**TASK MATERIAL:**
——
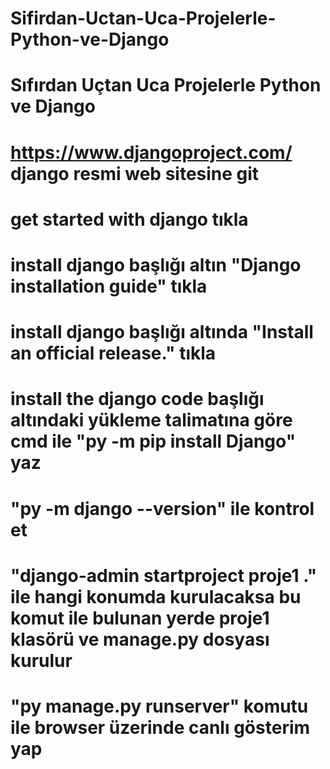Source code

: # Sifirdan-Uctan-Uca-Projelerle-Python-ve-Django
# Sıfırdan Uçtan Uca Projelerle Python ve Django

# https://www.djangoproject.com/ django resmi web sitesine git
# get started with django tıkla
# install django başlığı  altın "Django installation guide" tıkla
# install django başlığı altında "Install an official release." tıkla
# install the django code başlığı altındaki yükleme talimatına göre cmd ile "py -m pip install Django" yaz
# "py -m django --version" ile kontrol et
# "django-admin startproject proje1 ." ile hangi konumda kurulacaksa bu komut ile bulunan yerde proje1 klasörü ve manage.py dosyası kurulur
# "py manage.py runserver" komutu ile browser üzerinde canlı gösterim yap
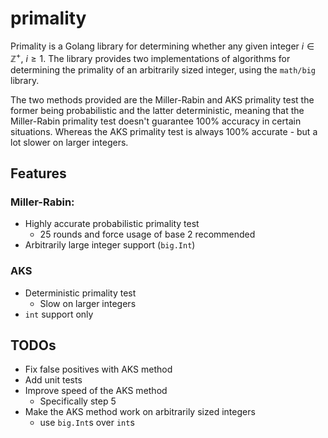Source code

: # primality

Primality is a Golang library for determining whether any given integer $i\in
\mathbb{Z}^+,~i\ge1$. The library provides two implementations of algorithms for
determining the primality of an arbitrarily sized integer, using the `math/big`
library.

The two methods provided are the Miller-Rabin and AKS primality test the former
being probabilistic and the latter deterministic, meaning that the Miller-Rabin
primality test doesn't guarantee 100% accuracy in certain situations. Whereas
the AKS primality test is always 100% accurate - but a lot slower on larger
integers.

## Features

### Miller-Rabin:

- Highly accurate probabilistic primality test
  - 25 rounds and force usage of base 2 recommended
- Arbitrarily large integer support (`big.Int`)

### AKS

- Deterministic primality test
  - Slow on larger integers
- `int` support only

## TODOs

- Fix false positives with AKS method
- Add unit tests
- Improve speed of the AKS method
  - Specifically step 5
- Make the AKS method work on arbitrarily sized integers
  - use `big.Int`s over `int`s
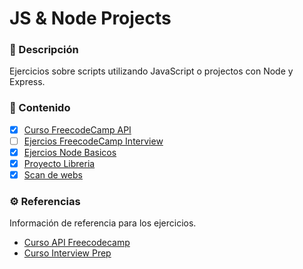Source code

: # JS & Node Projects

### 📝 Descripción

Ejercicios sobre scripts utilizando JavaScript o projectos con Node y Express.

### 📒 Contenido

- [x] [Curso FreecodeCamp API](freecode_api/README.md)
- [ ] [Ejercios FreecodeCamp Interview](interviewprep/README.md)
- [x] [Ejercios Node Basicos](node_basic/README.md)
- [x] [Proyecto Libreria](libreria/README.md)
- [x] [Scan de webs](#)

### ⚙️ Referencias

Información de referencia para los ejercicios.

* [Curso API Freecodecamp](https://www.freecodecamp.org/learn/back-end-development-and-apis/)
* [Curso Interview Prep](https://www.freecodecamp.org/learn/coding-interview-prep/)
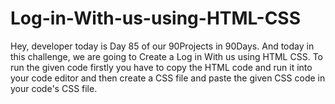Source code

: # Log-in-With-us-using-HTML-CSS
Hey, developer today is Day 85 of our 90Projects in 90Days. And today in this challenge, we are going to Create a Log in With us using HTML CSS.  To run the given code firstly you have to copy the HTML code and run it into your code editor and then create a CSS file and paste the given CSS code in your code's CSS file.
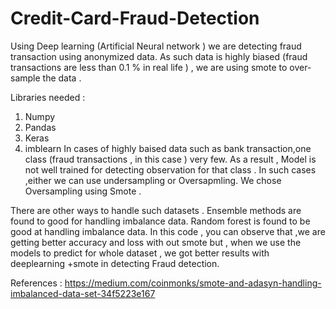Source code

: # Credit-Card-Fraud-Detection
Using Deep learning (Artificial Neural network ) we are detecting fraud transaction  using anonymized data.
As such data is highly biased (fraud transactions are less than 0.1 % in real life )  ,
we are using smote to over-sample the data .

Libraries needed :
1. Numpy
2. Pandas
3. Keras
4. imblearn
In cases of highly baised data such as bank transaction,one class (fraud transactions , in this case ) very few.
As a result , Model is not well trained for detecting observation for that class .
In such cases ,either we can use undersampling or Oversapmling.
We chose Oversampling using Smote .

There are other ways to handle such datasets .
Ensemble methods are found to good for handling imbalance data. 
Random forest is found to be good at handling imbalance data.
 In this code , you can observe that ,we are getting better accuracy and loss with out smote but ,
 when we use the models to predict for whole dataset , we got better results  with deeplearning +smote in detecting Fraud detection.

 
References :
https://medium.com/coinmonks/smote-and-adasyn-handling-imbalanced-data-set-34f5223e167

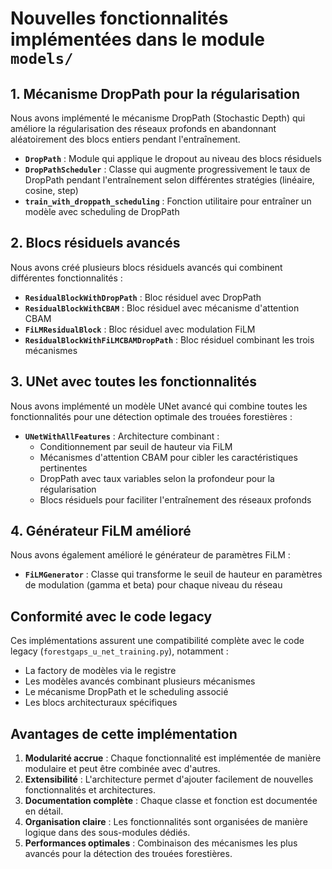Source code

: # Nouvelles fonctionnalités implémentées dans le module `models/`

## 1. Mécanisme DropPath pour la régularisation

Nous avons implémenté le mécanisme DropPath (Stochastic Depth) qui améliore la régularisation des réseaux profonds en abandonnant aléatoirement des blocs entiers pendant l'entraînement.

- **`DropPath`** : Module qui applique le dropout au niveau des blocs résiduels
- **`DropPathScheduler`** : Classe qui augmente progressivement le taux de DropPath pendant l'entraînement selon différentes stratégies (linéaire, cosine, step)
- **`train_with_droppath_scheduling`** : Fonction utilitaire pour entraîner un modèle avec scheduling de DropPath

## 2. Blocs résiduels avancés

Nous avons créé plusieurs blocs résiduels avancés qui combinent différentes fonctionnalités :

- **`ResidualBlockWithDropPath`** : Bloc résiduel avec DropPath
- **`ResidualBlockWithCBAM`** : Bloc résiduel avec mécanisme d'attention CBAM
- **`FiLMResidualBlock`** : Bloc résiduel avec modulation FiLM
- **`ResidualBlockWithFiLMCBAMDropPath`** : Bloc résiduel combinant les trois mécanismes

## 3. UNet avec toutes les fonctionnalités

Nous avons implémenté un modèle UNet avancé qui combine toutes les fonctionnalités pour une détection optimale des trouées forestières :

- **`UNetWithAllFeatures`** : Architecture combinant :
  - Conditionnement par seuil de hauteur via FiLM
  - Mécanismes d'attention CBAM pour cibler les caractéristiques pertinentes
  - DropPath avec taux variables selon la profondeur pour la régularisation
  - Blocs résiduels pour faciliter l'entraînement des réseaux profonds

## 4. Générateur FiLM amélioré

Nous avons également amélioré le générateur de paramètres FiLM :

- **`FiLMGenerator`** : Classe qui transforme le seuil de hauteur en paramètres de modulation (gamma et beta) pour chaque niveau du réseau

## Conformité avec le code legacy

Ces implémentations assurent une compatibilité complète avec le code legacy (`forestgaps_u_net_training.py`), notamment :

- La factory de modèles via le registre
- Les modèles avancés combinant plusieurs mécanismes
- Le mécanisme DropPath et le scheduling associé
- Les blocs architecturaux spécifiques

## Avantages de cette implémentation

1. **Modularité accrue** : Chaque fonctionnalité est implémentée de manière modulaire et peut être combinée avec d'autres.
2. **Extensibilité** : L'architecture permet d'ajouter facilement de nouvelles fonctionnalités et architectures.
3. **Documentation complète** : Chaque classe et fonction est documentée en détail.
4. **Organisation claire** : Les fonctionnalités sont organisées de manière logique dans des sous-modules dédiés.
5. **Performances optimales** : Combinaison des mécanismes les plus avancés pour la détection des trouées forestières.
——
**TASK TO COMPLETE:** The answer must be every line of the listing that holds the word "Ejercios".

**WRITTEN ANSWER:**
- [ ] [Ejercios FreecodeCamp Interview](interviewprep/README.md)
- [x] [Ejercios Node Basicos](node_basic/README.md)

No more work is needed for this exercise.